## EXERCISE
All entries should be copied exactly; the pictures stay out.

Segment Start: TASK INPUTS

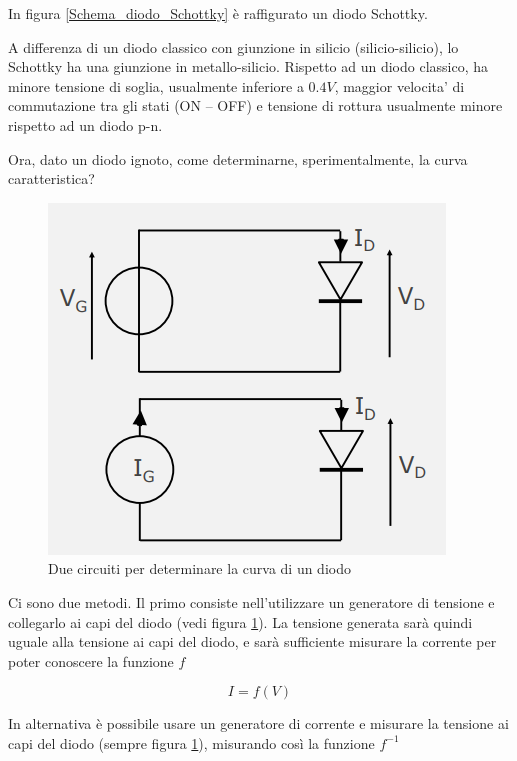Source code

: \documentclass{article}
\begin{document}
In figura \ref{Schema_diodo_Schottky} è raffigurato un diodo Schottky.

\vspace{1mm}

A differenza di un diodo classico con giunzione in silicio (silicio-silicio), lo Schottky ha una giunzione in metallo-silicio. Rispetto ad un diodo classico, ha minore tensione di soglia, usualmente inferiore a $0.4 V$, maggior velocita’ di commutazione tra gli stati (ON – OFF) e tensione di rottura usualmente minore rispetto ad un diodo p-n.

\vspace{3mm}

Ora, dato un diodo ignoto, come determinarne, sperimentalmente, la curva caratteristica?

\begin{figure}[h]
  \centering
  \includegraphics[scale=0.7]{IM_diodo_misura}
  \caption{Due circuiti per determinare la curva di un diodo}
  \label{Schema_diodo_misura}
\end{figure}

Ci sono due metodi. Il primo consiste nell'utilizzare un generatore di tensione e collegarlo ai capi del diodo (vedi figura \ref{Schema_diodo_misura}). La tensione generata sarà quindi uguale alla tensione ai capi del diodo, e sarà sufficiente misurare la corrente per poter conoscere la funzione $f$

\[I = f(V)\]

In alternativa è possibile usare un generatore di corrente e misurare la tensione ai capi del diodo (sempre figura \ref{Schema_diodo_misura}), misurando così la funzione $f^{-1}$
\end{document}
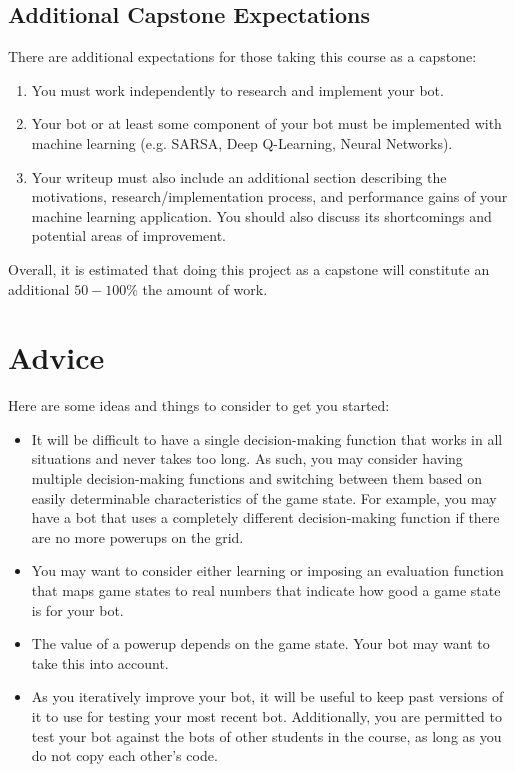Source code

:\documentclass{article}
\begin{document}
\subsection{Additional Capstone Expectations}
There are additional expectations for those taking this course as a capstone:
\begin{enumerate}
    \item You must work independently to research and implement your bot.
    \item Your bot or at least some component of your bot must be implemented with machine learning (e.g. SARSA, Deep Q-Learning, Neural Networks).
    \item Your writeup must also include an additional section describing the motivations, research/implementation process, and performance gains of your machine learning application. You should also discuss its shortcomings and potential areas of improvement. 
\end{enumerate} 

Overall, it is estimated that doing this project as a capstone will constitute an additional $50-100\%$ the amount of work.

\section{Advice}
Here are some ideas and things to consider to get you started:

\begin{itemize}
\item It will be difficult to have a single decision-making function that works in all situations and never takes too long.
As such, you may consider having multiple decision-making functions and switching between them based on easily determinable characteristics of the game state.
For example, you may have a bot that uses a completely different decision-making function if there are no more powerups on the grid.

\item You may want to consider either learning or imposing an evaluation function that maps game states to real numbers that indicate how good a game state is for your bot.

\item The value of a powerup depends on the game state.
Your bot may want to take this into account.

\item As you iteratively improve your bot, it will be useful to keep past versions of it to use for testing your most recent bot.
Additionally, you are permitted to test your bot against the bots of other students in the course, as long as you do not copy each other's code.
\end{itemize}
\end{document}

Segment End: TASK INPUTS

## SOLUTION TO THE EXERCISE
Source code

: \documentclass{article}
\begin{document}
In figura \ref{Schema_diodo_Schottky} è raffigurato un diodo Schottky.

\vspace{1mm}

A differenza di un diodo classico con giunzione in silicio (silicio-silicio), lo Schottky ha una giunzione in metallo-silicio. Rispetto ad un diodo classico, ha minore tensione di soglia, usualmente inferiore a $0.4 V$, maggior velocita’ di commutazione tra gli stati (ON – OFF) e tensione di rottura usualmente minore rispetto ad un diodo p-n.

\vspace{3mm}

Ora, dato un diodo ignoto, come determinarne, sperimentalmente, la curva caratteristica?

\begin{figure}[h]
  \centering
  \includegraphics[scale=0.7]{IM_diodo_misura}
  \caption{Due circuiti per determinare la curva di un diodo}
  \label{Schema_diodo_misura}
\end{figure}

Ci sono due metodi. Il primo consiste nell'utilizzare un generatore di tensione e collegarlo ai capi del diodo (vedi figura \ref{Schema_diodo_misura}). La tensione generata sarà quindi uguale alla tensione ai capi del diodo, e sarà sufficiente misurare la corrente per poter conoscere la funzione $f$

\[I = f(V)\]

In alternativa è possibile usare un generatore di corrente e misurare la tensione ai capi del diodo (sempre figura \ref{Schema_diodo_misura}), misurando così la funzione $f^{-1}$
\end{document}
Source code

:\documentclass{article}
\begin{document}
\subsection{Additional Capstone Expectations}
There are additional expectations for those taking this course as a capstone:
\begin{enumerate}
    \item You must work independently to research and implement your bot.
    \item Your bot or at least some component of your bot must be implemented with machine learning (e.g. SARSA, Deep Q-Learning, Neural Networks).
    \item Your writeup must also include an additional section describing the motivations, research/implementation process, and performance gains of your machine learning application. You should also discuss its shortcomings and potential areas of improvement. 
\end{enumerate} 

Overall, it is estimated that doing this project as a capstone will constitute an additional $50-100\%$ the amount of work.

\section{Advice}
Here are some ideas and things to consider to get you started:

\begin{itemize}
\item It will be difficult to have a single decision-making function that works in all situations and never takes too long.
As such, you may consider having multiple decision-making functions and switching between them based on easily determinable characteristics of the game state.
For example, you may have a bot that uses a completely different decision-making function if there are no more powerups on the grid.

\item You may want to consider either learning or imposing an evaluation function that maps game states to real numbers that indicate how good a game state is for your bot.

\item The value of a powerup depends on the game state.
Your bot may want to take this into account.

\item As you iteratively improve your bot, it will be useful to keep past versions of it to use for testing your most recent bot.
Additionally, you are permitted to test your bot against the bots of other students in the course, as long as you do not copy each other's code.
\end{itemize}
\end{document}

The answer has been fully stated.